● PROVIDED ENTRIES
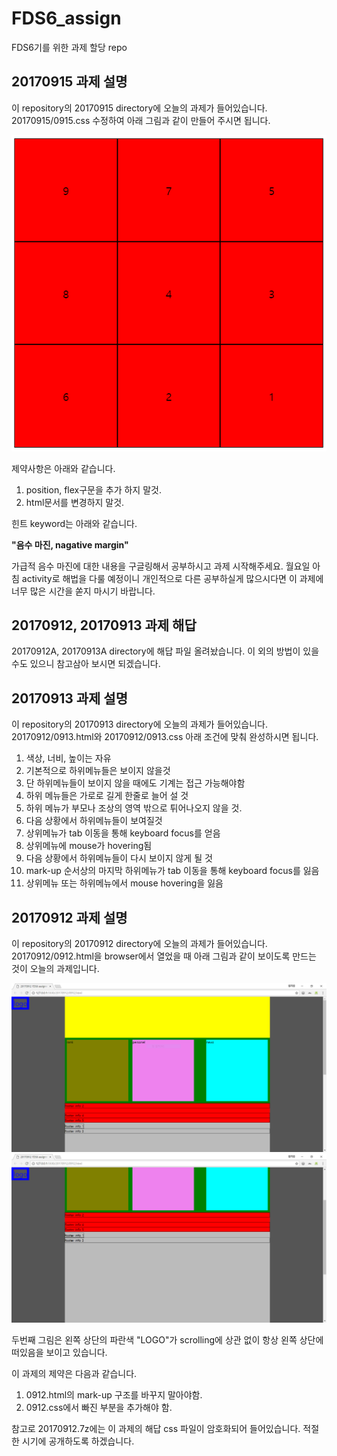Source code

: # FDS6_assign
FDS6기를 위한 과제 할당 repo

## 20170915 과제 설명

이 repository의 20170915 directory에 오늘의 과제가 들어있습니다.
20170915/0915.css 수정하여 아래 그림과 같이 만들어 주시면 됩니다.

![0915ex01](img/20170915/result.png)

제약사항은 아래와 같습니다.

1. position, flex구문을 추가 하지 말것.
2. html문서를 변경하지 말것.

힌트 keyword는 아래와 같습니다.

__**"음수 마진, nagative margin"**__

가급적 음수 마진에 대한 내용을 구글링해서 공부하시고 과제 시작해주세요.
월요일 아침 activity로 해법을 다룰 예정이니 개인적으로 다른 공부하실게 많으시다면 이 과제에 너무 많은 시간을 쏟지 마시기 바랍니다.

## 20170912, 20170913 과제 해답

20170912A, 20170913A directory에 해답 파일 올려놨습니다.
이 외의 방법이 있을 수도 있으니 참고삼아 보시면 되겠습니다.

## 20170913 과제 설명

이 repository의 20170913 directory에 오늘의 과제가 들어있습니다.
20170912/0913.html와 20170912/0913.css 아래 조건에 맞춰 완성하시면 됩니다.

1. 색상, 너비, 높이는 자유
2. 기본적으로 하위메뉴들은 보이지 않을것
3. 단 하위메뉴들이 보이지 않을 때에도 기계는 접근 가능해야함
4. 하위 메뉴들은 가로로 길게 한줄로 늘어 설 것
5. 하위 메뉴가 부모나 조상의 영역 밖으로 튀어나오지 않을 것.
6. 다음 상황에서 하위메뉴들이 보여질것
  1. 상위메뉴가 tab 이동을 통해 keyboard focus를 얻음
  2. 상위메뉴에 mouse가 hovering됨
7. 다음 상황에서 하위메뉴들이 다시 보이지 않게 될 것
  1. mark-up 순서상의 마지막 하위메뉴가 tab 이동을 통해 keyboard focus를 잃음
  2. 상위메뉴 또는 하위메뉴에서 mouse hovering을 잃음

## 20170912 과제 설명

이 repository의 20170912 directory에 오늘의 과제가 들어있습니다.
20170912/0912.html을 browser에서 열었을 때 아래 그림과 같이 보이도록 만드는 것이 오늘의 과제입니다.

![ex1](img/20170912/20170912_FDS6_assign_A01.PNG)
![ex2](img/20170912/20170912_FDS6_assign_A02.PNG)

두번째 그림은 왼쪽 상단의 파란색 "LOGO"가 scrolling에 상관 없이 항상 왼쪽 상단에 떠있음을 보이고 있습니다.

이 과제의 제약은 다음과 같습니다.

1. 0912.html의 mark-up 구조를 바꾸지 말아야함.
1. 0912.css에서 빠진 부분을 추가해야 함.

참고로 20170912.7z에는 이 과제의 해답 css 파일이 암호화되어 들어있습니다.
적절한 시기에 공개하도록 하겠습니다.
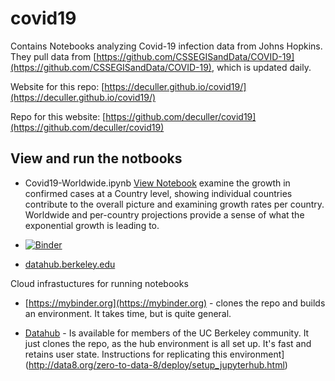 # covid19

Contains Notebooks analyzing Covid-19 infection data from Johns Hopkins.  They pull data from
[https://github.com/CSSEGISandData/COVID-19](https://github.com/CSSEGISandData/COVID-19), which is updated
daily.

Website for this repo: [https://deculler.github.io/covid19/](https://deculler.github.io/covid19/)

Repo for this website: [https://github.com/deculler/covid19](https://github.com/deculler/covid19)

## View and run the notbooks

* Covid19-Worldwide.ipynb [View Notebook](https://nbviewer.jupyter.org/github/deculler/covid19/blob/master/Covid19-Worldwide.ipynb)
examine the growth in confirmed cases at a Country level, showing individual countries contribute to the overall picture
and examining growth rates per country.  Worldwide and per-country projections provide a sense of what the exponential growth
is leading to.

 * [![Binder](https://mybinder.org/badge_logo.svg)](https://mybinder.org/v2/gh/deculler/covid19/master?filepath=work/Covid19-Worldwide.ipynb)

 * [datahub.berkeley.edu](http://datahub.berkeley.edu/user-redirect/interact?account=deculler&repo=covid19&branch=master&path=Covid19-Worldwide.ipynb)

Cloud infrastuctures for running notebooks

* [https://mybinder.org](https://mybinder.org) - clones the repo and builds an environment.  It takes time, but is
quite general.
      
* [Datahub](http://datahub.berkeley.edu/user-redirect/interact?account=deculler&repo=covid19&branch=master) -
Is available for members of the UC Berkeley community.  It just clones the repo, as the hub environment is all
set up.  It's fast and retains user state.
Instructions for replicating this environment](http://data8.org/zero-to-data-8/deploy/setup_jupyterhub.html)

● TASK DIRECTIONS
Only these lines belong in the answer: the first line of the listing above through the line holding "가급적 음수 마진에 대한 내용을 구글링해서 공부하시고 과제 시작해주세요.", printed exactly and without pictures.

● ANSWER BELOW
Source code

: # FDS6_assign
FDS6기를 위한 과제 할당 repo

## 20170915 과제 설명

이 repository의 20170915 directory에 오늘의 과제가 들어있습니다.
20170915/0915.css 수정하여 아래 그림과 같이 만들어 주시면 됩니다.

![0915ex01](img/20170915/result.png)

제약사항은 아래와 같습니다.

1. position, flex구문을 추가 하지 말것.
2. html문서를 변경하지 말것.

힌트 keyword는 아래와 같습니다.

__**"음수 마진, nagative margin"**__

가급적 음수 마진에 대한 내용을 구글링해서 공부하시고 과제 시작해주세요.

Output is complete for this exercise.